*What the task asks:*
Only one stretch of the records below is wanted: the lines from the one holding "Test details: https://requestatest.com/omega-3-blood-test" through the one holding "### Magnesium-zinc-copper panel". Return it exactly, both ends included.

*The data:*
────────────────────────────────────────

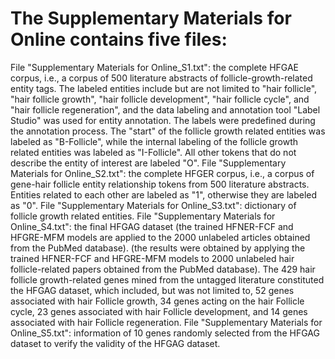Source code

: # The Supplementary Materials for Online contains five files:
File "Supplementary Materials for Online_S1.txt": the complete HFGAE corpus, i.e., a corpus of 500 literature abstracts of follicle-growth-related entity tags. The labeled entities include but are not limited to "hair follicle", "hair follicle growth", "hair follicle development", "hair follicle cycle", and "hair follicle regeneration", and the data labeling and annotation tool "Label Studio" was used for entity annotation. The labels were predefined during the annotation process. The "start" of the follicle growth related entities was labeled as "B-Follicle", while the internal labeling of the follicle growth related entities was labeled as "I-Follicle". All other tokens that do not describe the entity of interest are labeled "O".
File "Supplementary Materials for Online_S2.txt": the complete HFGER corpus, i.e., a corpus of gene-hair follicle entity relationship tokens from 500 literature abstracts. Entities related to each other are labeled as "1", otherwise they are labeled as "0".
File "Supplementary Materials for Online_S3.txt": dictionary of follicle growth related entities.
File "Supplementary Materials for Online_S4.txt": the final HFGAG dataset (the trained HFNER-FCF and HFGRE-MFM models are applied to the 2000 unlabeled articles obtained from the PubMed database). (the results were obtained by applying the trained HFNER-FCF and HFGRE-MFM models to 2000 unlabeled hair follicle-related papers obtained from the PubMed database). The 429 hair follicle growth-related genes mined from the untagged literature constituted the HFGAG dataset, which included, but was not limited to, 52 genes associated with hair Follicle growth, 34 genes acting on the hair Follicle cycle, 23 genes associated with hair Follicle development, and 14 genes associated with hair Follicle regeneration.
File "Supplementary Materials for Online_S5.txt": information of 10 genes randomly selected from the HFGAG dataset to verify the validity of the HFGAG dataset.


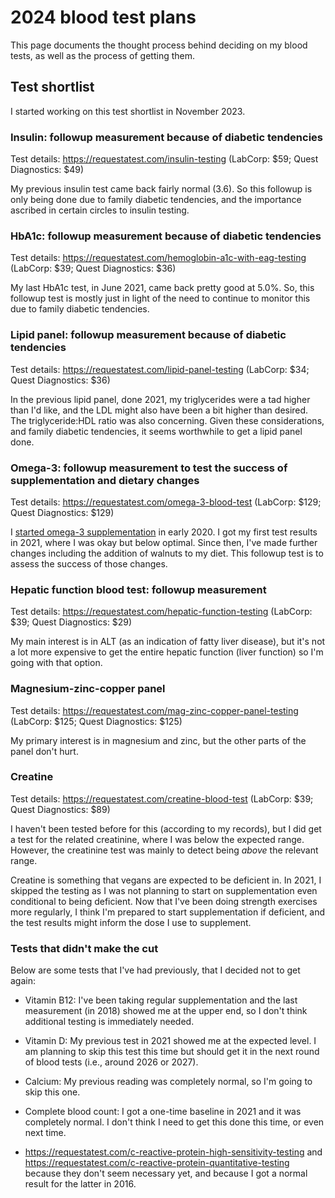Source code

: # 2024 blood test plans

This page documents the thought process behind deciding on my blood
tests, as well as the process of getting them.

## Test shortlist

I started working on this test shortlist in November 2023.

### Insulin: followup measurement because of diabetic tendencies

Test details: https://requestatest.com/insulin-testing (LabCorp: $59; Quest Diagnostics: $49)

My previous insulin test came back fairly normal (3.6). So this
followup is only being done due to family diabetic tendencies, and the
importance ascribed in certain circles to insulin testing.

### HbA1c: followup measurement because of diabetic tendencies

Test details: https://requestatest.com/hemoglobin-a1c-with-eag-testing (LabCorp: $39; Quest Diagnostics: $36)

My last HbA1c test, in June 2021, came back pretty good at 5.0%. So,
this followup test is mostly just in light of the need to continue to
monitor this due to family diabetic tendencies.

### Lipid panel: followup measurement because of diabetic tendencies

Test details: https://requestatest.com/lipid-panel-testing (LabCorp: $34; Quest Diagnostics: $36)

In the previous lipid panel, done 2021, my triglycerides were a tad
higher than I'd like, and the LDL might also have been a bit higher
than desired. The triglyceride:HDL ratio was also concerning. Given
these considerations, and family diabetic tendencies, it seems
worthwhile to get a lipid panel done.

### Omega-3: followup measurement to test the success of supplementation and dietary changes

Test details: https://requestatest.com/omega-3-blood-test (LabCorp: $129; Quest Diagnostics: $129)

I [started omega-3
supplementation](2019-12-30-decision-to-start-taking-omega-3-supplements.md)
in early 2020. I got my first test results in 2021, where I was okay
but below optimal. Since then, I've made further changes including the
addition of walnuts to my diet. This followup test is to assess the
success of those changes.

### Hepatic function blood test: followup measurement

Test details: https://requestatest.com/hepatic-function-testing (LabCorp: $39; Quest Diagnostics: $29)

My main interest is in ALT (as an indication of fatty liver disease), but it's not a lot more expensive to get the entire hepatic function (liver function) so I'm going with that option.

### Magnesium-zinc-copper panel

Test details: https://requestatest.com/mag-zinc-copper-panel-testing (LabCorp: $125; Quest Diagnostics: $125)

My primary interest is in magnesium and zinc, but the other parts of the panel don't hurt.

### Creatine

Test details: https://requestatest.com/creatine-blood-test (LabCorp: $39; Quest Diagnostics: $89)

I haven't been tested before for this (according to my records), but I
did get a test for the related creatinine, where I was below the
expected range. However, the creatinine test was mainly to detect
being *above* the relevant range.

Creatine is something that vegans are expected to be deficient in. In
2021, I skipped the testing as I was not planning to start on
supplementation even conditional to being deficient. Now that I've
been doing strength exercises more regularly, I think I'm prepared to
start supplementation if deficient, and the test results might inform
the dose I use to supplement.

### Tests that didn't make the cut

Below are some tests that I've had previously, that I decided not to get again:

* Vitamin B12: I've been taking regular supplementation and the last
  measurement (in 2018) showed me at the upper end, so I don't think
  additional testing is immediately needed.

* Vitamin D: My previous test in 2021 showed me at the expected
  level. I am planning to skip this test this time but should get it
  in the next round of blood tests (i.e., around 2026 or 2027).

* Calcium: My previous reading was completely normal, so I'm going to
  skip this one.

* Complete blood count: I got a one-time baseline in 2021 and it was
  completely normal. I don't think I need to get this done this time,
  or even next time.

* https://requestatest.com/c-reactive-protein-high-sensitivity-testing
  and https://requestatest.com/c-reactive-protein-quantitative-testing
  because they don't seem necessary yet, and because I got a normal
  result for the latter in 2016.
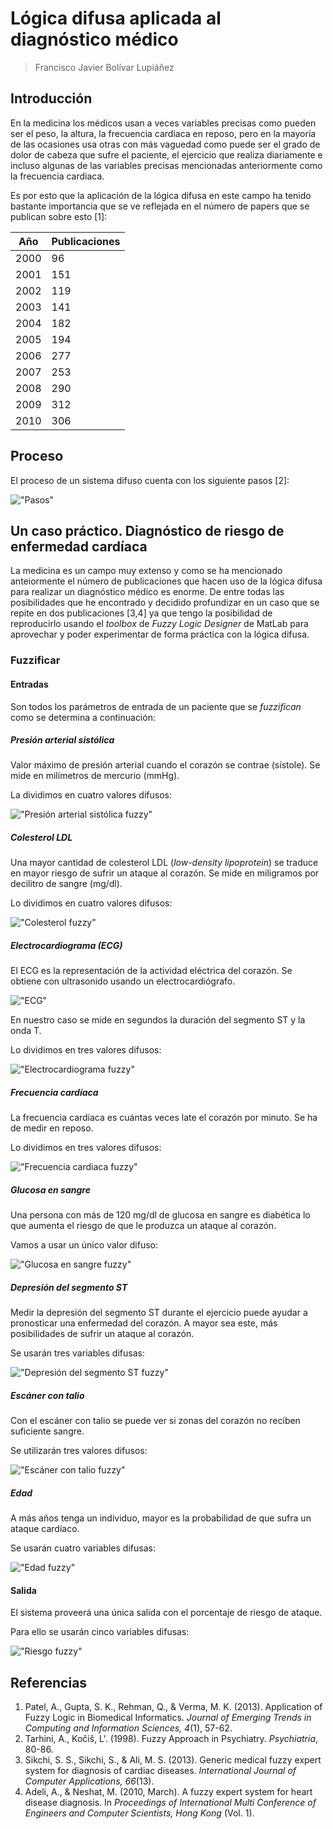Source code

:# Lógica difusa aplicada al diagnóstico médico

> Francisco Javier Bolívar Lupiáñez

## Introducción

En la medicina los médicos usan a veces variables precisas como pueden ser el peso, la altura, la frecuencia cardiaca en reposo, pero en la mayoría de las ocasiones usa otras con más vaguedad como puede ser el grado de dolor de cabeza que sufre el paciente, el ejercicio que realiza diariamente e incluso algunas de las variables precisas mencionadas anteriormente como la frecuencia cardiaca.

Es por esto que la aplicación de la lógica difusa en este campo ha tenido bastante importancia que se ve reflejada en el número de papers que se publican sobre esto [1]:

| Año  | Publicaciones |
| ---- | ------------- |
| 2000 | 96            |
| 2001 | 151           |
| 2002 | 119           |
| 2003 | 141           |
| 2004 | 182           |
| 2005 | 194           |
| 2006 | 277           |
| 2007 | 253           |
| 2008 | 290           |
| 2009 | 312           |
| 2010 | 306           |

## Proceso

El proceso de un sistema difuso cuenta con los siguiente pasos [2]:

!["Pasos"](img/fuzzy-process-steps.png)

## Un caso práctico. Diagnóstico de riesgo de enfermedad cardíaca

La medicina es un campo muy extenso y como se ha mencionado anteiormente el número de publicaciones que hacen uso de la lógica difusa para realizar un diagnóstico médico es enorme. De entre todas las posibilidades que he encontrado y decidido profundizar en un caso que se repite en dos publicaciones [3,4] ya que tengo la posibilidad de reproducirlo usando el *toolbox* de *Fuzzy Logic Designer* de MatLab para aprovechar y poder experimentar de forma práctica con la lógica difusa.

### Fuzzificar

#### Entradas

Son todos los parámetros de entrada de un paciente que se *fuzzifican* como se determina a continuación:

##### Presión arterial sistólica

Valor máximo de presión arterial cuando el corazón se contrae (sístole). Se mide en milímetros de mercurio (mmHg).

La dividimos en cuatro valores difusos:

!["Presión arterial sistólica fuzzy"](img/blood-pressure.png)

##### Colesterol LDL

Una mayor cantidad de colesterol LDL (*low-density lipoprotein*) se traduce en mayor riesgo de sufrir un ataque al corazón. Se mide en miligramos por decilitro de sangre (mg/dl).

Lo dividimos en cuatro valores difusos:

!["Colesterol fuzzy"](img/cholesterol.png)

##### Electrocardiograma (ECG)

El ECG es la representación de la actividad eléctrica del corazón. Se obtiene con ultrasonido usando un electrocardiógrafo.

!["ECG"](img/ecg.png)

En nuestro caso se mide en segundos la duración del segmento ST y la onda T.

Lo dividimos en tres valores difusos:

!["Electrocardiograma fuzzy"](img/electrocardiography.png)

##### Frecuencia cardíaca

La frecuencia cardíaca es cuántas veces late el corazón por minuto. Se ha de medir en reposo.

Lo dividimos en tres valores difusos:

!["Frecuencia cardiaca fuzzy"](img/heart-rate.png)

##### Glucosa en sangre

Una persona con más de 120 mg/dl de glucosa en sangre es diabética lo que aumenta el riesgo de que le produzca un ataque al corazón.

Vamos a usar un único valor difuso:

!["Glucosa en sangre fuzzy"](img/blood-sugar.png)

##### Depresión del segmento ST

Medir la depresión del segmento ST durante el ejercicio puede ayudar a pronosticar una enfermedad del corazón. A mayor sea este, más posibilidades de sufrir un ataque al corazón.

Se usarán tres variables difusas:

!["Depresión del segmento ST fuzzy"](img/old-peak.png)

##### Escáner con talio

Con el escáner con talio se puede ver si zonas del corazón no reciben suficiente sangre.

Se utilizarán tres valores difusos:

!["Escáner con talio fuzzy"](img/thalium.png)

##### Edad

A más años tenga un individuo, mayor es la probabilidad de que sufra un ataque cardíaco.

Se usarán cuatro variables difusas:

!["Edad fuzzy"](img/age.png)

#### Salida

El sistema proveerá una única salida con el porcentaje de riesgo de ataque.

Para ello se usarán cinco variables difusas:

!["Riesgo fuzzy"](img/risk.png)

## Referencias

1. Patel, A., Gupta, S. K., Rehman, Q., & Verma, M. K. (2013). Application of Fuzzy Logic in Biomedical Informatics. *Journal of Emerging Trends in Computing and Information Sciences, 4*(1), 57-62.
2. Tarhini, A., Kočiš, L'. (1998). Fuzzy Approach in Psychiatry. *Psychiatria*, 80-86.
3. Sikchi, S. S., Sikchi, S., & Ali, M. S. (2013). Generic medical fuzzy expert system for diagnosis of cardiac diseases. *International Journal of Computer Applications, 66*(13).
4. Adeli, A., & Neshat, M. (2010, March). A fuzzy expert system for heart disease diagnosis. In *Proceedings of International Multi Conference of Engineers and Computer Scientists, Hong Kong* (Vol. 1).
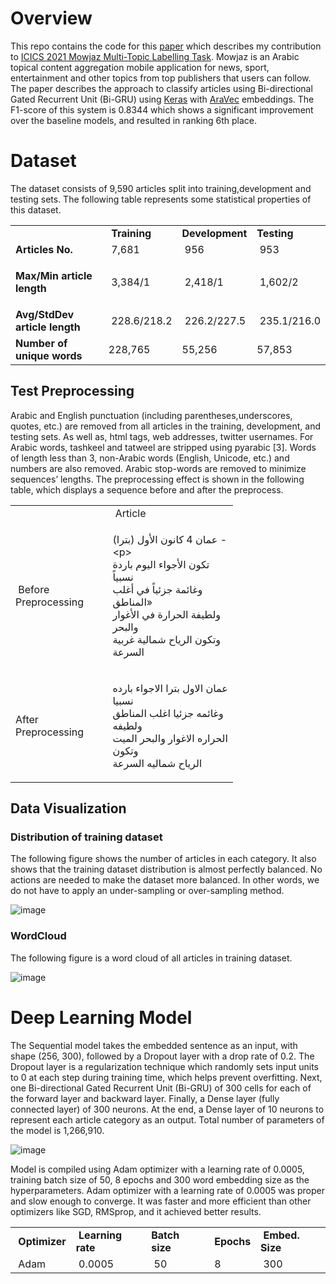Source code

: # Overview
This repo contains the code for this <a href="https://ieeexplore.ieee.org/document/9464614">paper</a> which describes my contribution to <a href="https://www.just.edu.jo/icics/icics2021/mowjaz/Task%20Description.html">ICICS 2021 Mowjaz Multi-Topic Labelling Task</a>. Mowjaz is an Arabic topical content aggregation mobile application for news, sport, entertainment and other topics from top publishers that users can follow. The paper describes the approach to classify articles using Bi-directional Gated Recurrent Unit (Bi-GRU) using <a href="https://keras.io/">Keras</a> with <a href="https://github.com/bakrianoo/aravec">AraVec</a> embeddings. The F1-score of this system is 0.8344 which shows a significant improvement over the baseline models, and resulted in ranking 6th place.

# Dataset
The dataset consists of 9,590 articles split into training,development and testing sets. The following table represents some statistical properties of this dataset.
<table>
<tbody>
<tr>
<td>&nbsp;</td>
<td><strong>&nbsp;Training</strong></td>
<td><strong>Development</strong></td>
<td><strong>Testing</strong></td>
</tr>
<tr>
<td><strong>Articles No.&nbsp;</strong></td>
<td>&nbsp;7,681</td>
<td>&nbsp;956</td>
<td>&nbsp;953</td>
</tr>
<tr>
<td>
<p><strong>Max/Min&nbsp;article length&nbsp;</strong></p>
</td>
<td>&nbsp;3,384/1</td>
<td>&nbsp;2,418/1</td>
<td>&nbsp;1,602/2</td>
</tr>
<tr>
<td><strong>Avg/StdDev article length</strong></td>
<td>&nbsp;228.6/218.2</td>
<td>&nbsp;226.2/227.5</td>
<td>&nbsp;235.1/216.0</td>
</tr>
<tr>
<td><strong>Number of unique words</strong></td>
<td>228,765</td>
<td>55,256</td>
<td>57,853</td>
</tr>
</tbody>
</table>
<!-- DivTable.com -->

## Test Preprocessing
Arabic and English punctuation (including parentheses,underscores, quotes, etc.) are removed from all articles in the training, development, and testing sets. As well as, html tags, web addresses, twitter usernames. For Arabic words, tashkeel and tatweel are stripped using pyarabic [3]. Words of length less than 3, non-Arabic words (English, Unicode, etc.) and numbers are also removed. Arabic stop-words are removed to minimize sequences’ lengths. The preprocessing effect is shown in the following table, which displays a sequence before and after the preprocess.

<table style="width: 356.031px;">
<tbody>
<tr>
<td style="width: 145px;">&nbsp;</td>
<td style="width: 210.031px;">&nbsp;Article</td>
</tr>
<tr>
<td style="width: 145px;">&nbsp;Before Preprocessing</td>
<td style="width: 210.031px;">
<p>عمان 4 كانون الأول (بترا) -&lt;p&gt;<br />تكون الأجواء اليوم باردة نسبياً<br />وغائمة جزئياً في أغلب المناطق&raquo;<br />ولطيفة الحرارة في الأغوار والبحر<br />وتكون الرياح شمالية غربية<br />السرعة<br /></p>
</td>
</tr>
<tr>
<td style="width: 145px;">After Preprocessing&nbsp;</td>
<td style="width: 210.031px;">
<p>عمان الاول بترا الاجواء بارده نسبيا<br />وغائمه جزئيا اغلب المناطق ولطيفه<br />الحراره الاغوار والبحر الميت وتكون<br />الرياح شماليه السرعة<br /></p>
</td>
</tr>
</tbody>
</table>
<!-- DivTable.com -->

## Data Visualization
### Distribution of training dataset
The following figure shows the number of articles in each category. It also shows that the training dataset distribution is almost perfectly balanced. No actions are needed to make the dataset more balanced. In other words, we do not have to apply an under-sampling or over-sampling method.

![image](https://user-images.githubusercontent.com/53236311/161681394-b54e6e05-1119-453d-973a-5637bdb7a6c5.png)


### WordCloud
The following figure is a word cloud of all articles in training dataset.

![image](https://user-images.githubusercontent.com/53236311/161682245-9bda3db6-cd33-459b-ab99-88ee55c2f57d.png)

# Deep Learning Model
The Sequential model takes the embedded sentence as an input, with shape (256, 300), followed by a Dropout layer with a drop rate of 0.2. The Dropout layer is a regularization technique which randomly sets input units to 0 at each step during training time, which helps prevent overfitting. Next, one Bi-directional Gated Recurrent Unit (Bi-GRU) of 300 cells for each of the forward layer and backward layer. Finally, a Dense layer (fully connected layer) of 300 neurons. At the end, a Dense layer of 10 neurons to represent each article category as an output. Total number of parameters of the model is 1,266,910.

![image](https://user-images.githubusercontent.com/53236311/161683875-4b7afe36-15c4-4cff-b58a-528e83c0e9cd.png)

Model is compiled using Adam optimizer with a learning rate of 0.0005, training batch size of 50, 8 epochs and 300 word embedding size as the hyperparameters. Adam optimizer with a learning rate of 0.0005 was proper and slow enough to converge. It was faster and more efficient than other optimizers like SGD, RMSprop, and it achieved better results.

<table>
<tbody>
<tr>
<td><strong>&nbsp;Optimizer</strong></td>
<td><strong>&nbsp;Learning rate</strong></td>
<td><strong>Batch size&nbsp;</strong></td>
<td><strong>&nbsp;Epochs</strong></td>
<td><strong>&nbsp;Embed. Size</strong></td>
</tr>
<tr>
<td>&nbsp;Adam</td>
<td>&nbsp;0.0005</td>
<td>&nbsp;50</td>
<td>&nbsp;8</td>
<td>&nbsp;300</td>
</tr>
</tbody>
</table>
<!-- DivTable.com -->


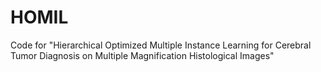# HOMIL
Code for "Hierarchical Optimized Multiple Instance Learning for Cerebral Tumor Diagnosis on Multiple Magnification Histological Images"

────────────────────────────────────────

*Result of this task:*
Test details: https://requestatest.com/omega-3-blood-test (LabCorp: $129; Quest Diagnostics: $129)

I [started omega-3
supplementation](2019-12-30-decision-to-start-taking-omega-3-supplements.md)
in early 2020. I got my first test results in 2021, where I was okay
but below optimal. Since then, I've made further changes including the
addition of walnuts to my diet. This followup test is to assess the
success of those changes.

### Hepatic function blood test: followup measurement

Test details: https://requestatest.com/hepatic-function-testing (LabCorp: $39; Quest Diagnostics: $29)

My main interest is in ALT (as an indication of fatty liver disease), but it's not a lot more expensive to get the entire hepatic function (liver function) so I'm going with that option.

### Magnesium-zinc-copper panel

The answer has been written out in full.